## Task objective
Find every line in the records below that contains the word "documentclass", and copy each such line.

## Record set
▼

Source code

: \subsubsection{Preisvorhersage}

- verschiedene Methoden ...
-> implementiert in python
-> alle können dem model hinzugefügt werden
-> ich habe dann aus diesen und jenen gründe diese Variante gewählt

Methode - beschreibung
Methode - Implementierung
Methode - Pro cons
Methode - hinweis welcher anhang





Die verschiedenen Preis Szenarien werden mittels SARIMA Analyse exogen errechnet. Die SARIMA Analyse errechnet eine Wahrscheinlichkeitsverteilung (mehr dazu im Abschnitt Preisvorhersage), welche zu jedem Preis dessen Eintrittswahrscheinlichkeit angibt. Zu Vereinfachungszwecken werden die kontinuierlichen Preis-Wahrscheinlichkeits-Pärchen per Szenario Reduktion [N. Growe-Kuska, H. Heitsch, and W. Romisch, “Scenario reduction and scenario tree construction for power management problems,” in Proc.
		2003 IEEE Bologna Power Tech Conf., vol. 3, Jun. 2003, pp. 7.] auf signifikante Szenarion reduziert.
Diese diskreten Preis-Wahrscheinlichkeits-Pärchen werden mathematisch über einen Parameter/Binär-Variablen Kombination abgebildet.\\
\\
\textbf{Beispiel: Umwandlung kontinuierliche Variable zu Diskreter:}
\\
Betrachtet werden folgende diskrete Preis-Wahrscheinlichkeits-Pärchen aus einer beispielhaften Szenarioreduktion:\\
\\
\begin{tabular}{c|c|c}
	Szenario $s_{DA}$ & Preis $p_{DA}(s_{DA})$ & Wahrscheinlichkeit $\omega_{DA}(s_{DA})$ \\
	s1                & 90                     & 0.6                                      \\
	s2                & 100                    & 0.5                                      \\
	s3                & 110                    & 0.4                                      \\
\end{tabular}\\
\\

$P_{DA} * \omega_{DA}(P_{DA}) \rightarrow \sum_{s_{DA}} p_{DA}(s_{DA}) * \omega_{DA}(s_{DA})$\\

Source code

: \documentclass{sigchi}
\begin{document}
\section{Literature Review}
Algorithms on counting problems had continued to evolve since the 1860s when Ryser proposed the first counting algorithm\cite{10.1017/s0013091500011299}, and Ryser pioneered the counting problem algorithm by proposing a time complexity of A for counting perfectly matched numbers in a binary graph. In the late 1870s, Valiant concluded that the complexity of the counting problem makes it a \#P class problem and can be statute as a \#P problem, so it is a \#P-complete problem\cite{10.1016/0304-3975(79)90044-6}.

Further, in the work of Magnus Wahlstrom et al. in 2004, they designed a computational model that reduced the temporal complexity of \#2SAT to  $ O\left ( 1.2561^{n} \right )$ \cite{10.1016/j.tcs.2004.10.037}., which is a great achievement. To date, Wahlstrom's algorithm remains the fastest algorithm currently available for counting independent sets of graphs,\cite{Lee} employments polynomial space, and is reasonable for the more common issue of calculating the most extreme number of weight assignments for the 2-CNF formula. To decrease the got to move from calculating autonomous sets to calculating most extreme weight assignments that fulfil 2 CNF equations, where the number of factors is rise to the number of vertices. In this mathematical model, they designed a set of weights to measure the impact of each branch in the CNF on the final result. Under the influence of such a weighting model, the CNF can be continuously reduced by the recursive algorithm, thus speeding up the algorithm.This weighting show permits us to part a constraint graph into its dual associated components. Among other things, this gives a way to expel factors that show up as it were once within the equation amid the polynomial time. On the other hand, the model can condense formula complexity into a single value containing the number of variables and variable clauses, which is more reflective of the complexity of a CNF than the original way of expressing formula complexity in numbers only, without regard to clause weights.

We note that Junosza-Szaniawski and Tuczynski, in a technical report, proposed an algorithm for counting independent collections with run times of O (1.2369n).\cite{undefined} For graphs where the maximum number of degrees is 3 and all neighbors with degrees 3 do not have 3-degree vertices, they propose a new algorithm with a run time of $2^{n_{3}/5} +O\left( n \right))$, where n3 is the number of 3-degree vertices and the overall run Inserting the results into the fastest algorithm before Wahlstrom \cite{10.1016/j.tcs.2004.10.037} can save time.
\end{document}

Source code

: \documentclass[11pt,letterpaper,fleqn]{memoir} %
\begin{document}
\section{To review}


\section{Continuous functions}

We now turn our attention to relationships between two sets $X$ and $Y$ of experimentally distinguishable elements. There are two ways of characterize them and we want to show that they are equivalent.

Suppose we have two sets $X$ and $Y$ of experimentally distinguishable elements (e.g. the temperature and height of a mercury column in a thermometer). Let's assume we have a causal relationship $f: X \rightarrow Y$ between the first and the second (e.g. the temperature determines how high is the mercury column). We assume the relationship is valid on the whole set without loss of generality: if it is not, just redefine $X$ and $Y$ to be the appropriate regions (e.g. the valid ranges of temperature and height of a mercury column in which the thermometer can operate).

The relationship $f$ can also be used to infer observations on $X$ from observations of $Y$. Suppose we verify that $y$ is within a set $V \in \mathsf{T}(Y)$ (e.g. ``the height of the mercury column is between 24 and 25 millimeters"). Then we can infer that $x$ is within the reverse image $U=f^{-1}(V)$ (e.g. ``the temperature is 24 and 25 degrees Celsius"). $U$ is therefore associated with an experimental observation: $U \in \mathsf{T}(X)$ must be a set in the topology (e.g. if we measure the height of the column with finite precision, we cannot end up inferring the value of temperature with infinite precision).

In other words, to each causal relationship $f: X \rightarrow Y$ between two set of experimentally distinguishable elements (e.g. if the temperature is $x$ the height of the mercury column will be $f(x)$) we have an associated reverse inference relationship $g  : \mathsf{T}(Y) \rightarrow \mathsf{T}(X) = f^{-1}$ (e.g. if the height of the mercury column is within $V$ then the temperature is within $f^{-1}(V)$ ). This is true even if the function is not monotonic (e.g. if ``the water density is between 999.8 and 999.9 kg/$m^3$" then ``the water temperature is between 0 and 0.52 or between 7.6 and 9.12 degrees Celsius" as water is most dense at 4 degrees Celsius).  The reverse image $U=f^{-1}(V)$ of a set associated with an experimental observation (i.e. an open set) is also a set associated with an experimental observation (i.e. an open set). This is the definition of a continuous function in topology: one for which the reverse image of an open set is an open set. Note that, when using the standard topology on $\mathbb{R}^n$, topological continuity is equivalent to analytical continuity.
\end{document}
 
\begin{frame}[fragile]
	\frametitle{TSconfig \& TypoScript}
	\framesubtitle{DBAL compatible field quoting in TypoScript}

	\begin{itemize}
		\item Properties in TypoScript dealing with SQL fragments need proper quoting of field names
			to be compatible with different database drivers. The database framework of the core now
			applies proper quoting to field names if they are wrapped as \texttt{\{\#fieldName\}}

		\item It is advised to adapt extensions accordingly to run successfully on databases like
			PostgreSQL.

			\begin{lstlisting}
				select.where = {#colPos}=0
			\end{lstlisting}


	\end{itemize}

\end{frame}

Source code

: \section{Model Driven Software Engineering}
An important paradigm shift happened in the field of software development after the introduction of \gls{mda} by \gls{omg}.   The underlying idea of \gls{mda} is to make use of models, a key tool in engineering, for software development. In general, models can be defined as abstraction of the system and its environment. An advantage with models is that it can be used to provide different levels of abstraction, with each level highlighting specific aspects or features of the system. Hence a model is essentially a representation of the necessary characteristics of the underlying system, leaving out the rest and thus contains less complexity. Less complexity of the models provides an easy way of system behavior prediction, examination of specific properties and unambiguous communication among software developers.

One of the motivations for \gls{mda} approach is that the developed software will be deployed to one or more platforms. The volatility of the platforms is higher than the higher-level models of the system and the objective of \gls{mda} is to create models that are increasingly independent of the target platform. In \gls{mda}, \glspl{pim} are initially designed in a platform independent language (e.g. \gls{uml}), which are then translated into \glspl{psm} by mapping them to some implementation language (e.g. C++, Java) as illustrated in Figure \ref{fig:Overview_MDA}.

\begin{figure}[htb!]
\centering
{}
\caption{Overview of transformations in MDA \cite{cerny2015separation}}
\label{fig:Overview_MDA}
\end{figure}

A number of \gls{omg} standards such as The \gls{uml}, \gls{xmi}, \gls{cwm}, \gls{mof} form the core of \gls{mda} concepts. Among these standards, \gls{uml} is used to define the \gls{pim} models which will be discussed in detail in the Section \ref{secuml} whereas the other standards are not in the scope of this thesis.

▲

## Output below
: \documentclass{sigchi}
: \documentclass[11pt,letterpaper,fleqn]{memoir} %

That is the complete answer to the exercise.